Thanksgiving is a classic American holiday, but it’s also quintessentially Jewish—nothing is more Jewish than taking time out to feel gratitude and say “thank you” for all our blessings. Here are five ways to tap into Jewish wisdom to enhance your Thanksgiving.
1. Bless your children.
At Jewish festivals, it’s common for parents to bless their children; try incorporating this at your Thanksgiving table. Blessings can either follow a traditional Jewish format, or reflect your own thoughts. Singing after a meal is another Jewish custom that enhances the moment, letting everyone at the table revel in each other’s company for a little while longer.
2. Choose symbolic foods
You can look to a recent Jewish holiday that featured festive meals for ideas: On Rosh Hashanah, it’s customary to eat symbolic foods that convey our hopes and wishes for the New Year. Carrots represent gold and wealth, for instance, and pomegranates reflect our hope that we’ll be as full of mitzvot as a pomegranate is full of seeds. Spend some time thinking of what your hopes are, and consider choosing foods that convey those ideals.
3. Borrow from Passover
Despite being time consuming and even difficult, Passover remains the most-widely celebrated of Jewish holidays. Why? Many Jews point to the introspection and discussions that the Passover seder, with its many questions and quotes, inspires. Borrowing a few tips from Passover’s playbook can help jump-start some meaningful conversation at our Thanksgiving table, too.

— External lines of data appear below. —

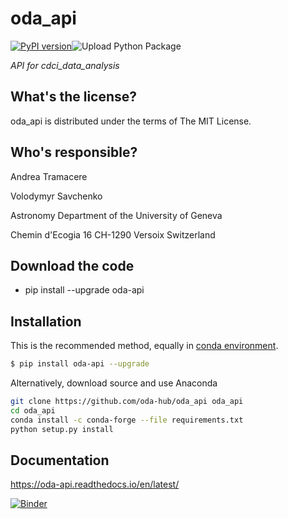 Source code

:oda_api
==========================================

[![PyPI version](https://badge.fury.io/py/oda-api.svg)](https://badge.fury.io/py/oda-api)![Upload Python Package](https://github.com/cdcihub/oda_api/workflows/Upload%20Python%20Package/badge.svg)

*API for cdci_data_analysis*

What's the license?
-------------------

oda_api is distributed under the terms of The MIT License.

Who's responsible?
-------------------
Andrea Tramacere

Volodymyr Savchenko

Astronomy Department of the University of Geneva

Chemin d'Ecogia 16
CH-1290 Versoix
Switzerland



Download the code
-------------------
   - pip install --upgrade oda-api

Installation
-------------------

This is the recommended method, equally in [conda environment](https://docs.conda.io/projects/conda/en/latest/user-guide/tasks/manage-environments.html#using-pip-in-an-environment).

```bash
$ pip install oda-api --upgrade
```


Alternatively, download source and use Anaconda

```bash
git clone https://github.com/oda-hub/oda_api oda_api
cd oda_api
conda install -c conda-forge --file requirements.txt
python setup.py install
```
    

Documentation
-------------------
https://oda-api.readthedocs.io/en/latest/

[![Binder](https://mybinder.org/badge_logo.svg)](https://mybinder.org/v2/gh/cdcihub/oda_api/master)
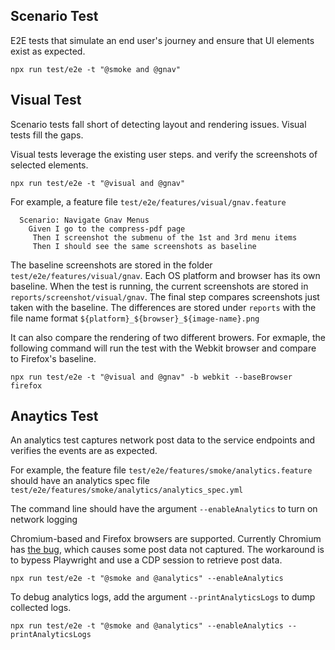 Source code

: ## Scenario Test

E2E tests that simulate an end user's journey and ensure that UI elements exist as expected. 

```
npx run test/e2e -t "@smoke and @gnav"
```

## Visual Test

Scenario tests fall short of detecting layout and rendering issues. Visual tests fill the gaps. 

Visual tests leverage the existing user steps. and verify the screenshots of selected elements. 

```
npx run test/e2e -t "@visual and @gnav"
```

For example, a feature file `test/e2e/features/visual/gnav.feature`

```
  Scenario: Navigate Gnav Menus
    Given I go to the compress-pdf page
     Then I screenshot the submenu of the 1st and 3rd menu items
     Then I should see the same screenshots as baseline
```

The baseline screenshots are stored in the folder `test/e2e/features/visual/gnav`. Each OS platform and browser has its own baseline. When the test is running, the current screenshots are stored in `reports/screenshot/visual/gnav`. The final step compares screenshots just taken with the baseline. The differences are stored under `reports` with the file name format `${platform}_${browser}_${image-name}.png`

It can also compare the rendering of two different browers. For exmaple, the following command will run the test with the Webkit browser and compare to Firefox's baseline. 

```
npx run test/e2e -t "@visual and @gnav" -b webkit --baseBrowser firefox
```

## Anaytics Test

An analytics test captures network post data to the service endpoints and verifies the events are as expected.

For example, the feature file `test/e2e/features/smoke/analytics.feature` should have an analytics spec file `test/e2e/features/smoke/analytics/analytics_spec.yml`

The command line should have the argument `--enableAnalytics` to turn on network logging

Chromium-based and Firefox browsers are supported. Currently Chromium has [the bug](https://bugs.chromium.org/p/chromium/issues/detail?id=1058404), which causes some post data not captured. The workaround is to bypess Playwright and use a CDP session to retrieve post data. 

```
npx run test/e2e -t "@smoke and @analytics" --enableAnalytics
```

To debug analytics logs, add the argument `--printAnalyticsLogs` to dump collected logs.

```
npx run test/e2e -t "@smoke and @analytics" --enableAnalytics --printAnalyticsLogs
``` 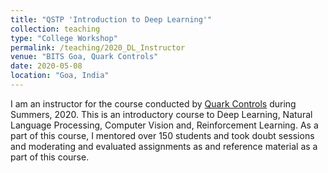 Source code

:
 ```yaml
---
title: "QSTP 'Introduction to Deep Learning'"
collection: teaching
type: "College Workshop"
permalink: /teaching/2020_DL_Instructor
venue: "BITS Goa, Quark Controls"
date: 2020-05-08
location: "Goa, India"
---
```

I am an instructor for the course conducted by [Quark Controls](https://bits-quark.org/) during Summers, 2020. This is an introductory course to Deep Learning, Natural Language Processing, Computer Vision and, Reinforcement Learning. As a part of this course, I mentored over 150 students and took doubt sessions and moderating and evaluated assignments as and reference material as a part of this course.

Consider spending a few minutes pondering Jewish views of thanks. One possibility: The Hebrew word for “thanks” (todah) is related to the Hebrew word for “praise” (hodu); why would this be? (To add a truly Thanksgiving-esque twist, hodu is also the Hebrew word for turkey!)
5. Learn your family’s story
With relatives in town for Thanksgiving, one powerful way to take advantage of all that togetherness is to get to know your family’s history. According to a study done by Emory psychology professor Marshall Duke and his wife Sarah, a child psychologist, kids who were more familiar with their family’s history rated higher in terms of happiness and overall psychological health.
Even when faced with tragedy and problems, those kids who knew more about their family’s story weathered trauma better. “The answers have to do with a child’s sense of being part of a larger family,” Duke noted.
This Thanksgiving, try tapping into this powerful sense by interviewing older relatives about their lives, and giving everyone a better sense of your family’s unique trajectory.
6. Celebrate on Friday, too!
Finally, with relatives in town and school and work on hold, consider extending your Thanksgiving break into the weekend by having a Shabbat meal together, too. Besides being a great way to use up Thanksgiving leftovers, sitting around the table on Friday night with candles, challah, and wine or grape juice can give you another chance to celebrate, to enjoy each other’s company, and to give thanks for all our many blessings all over again.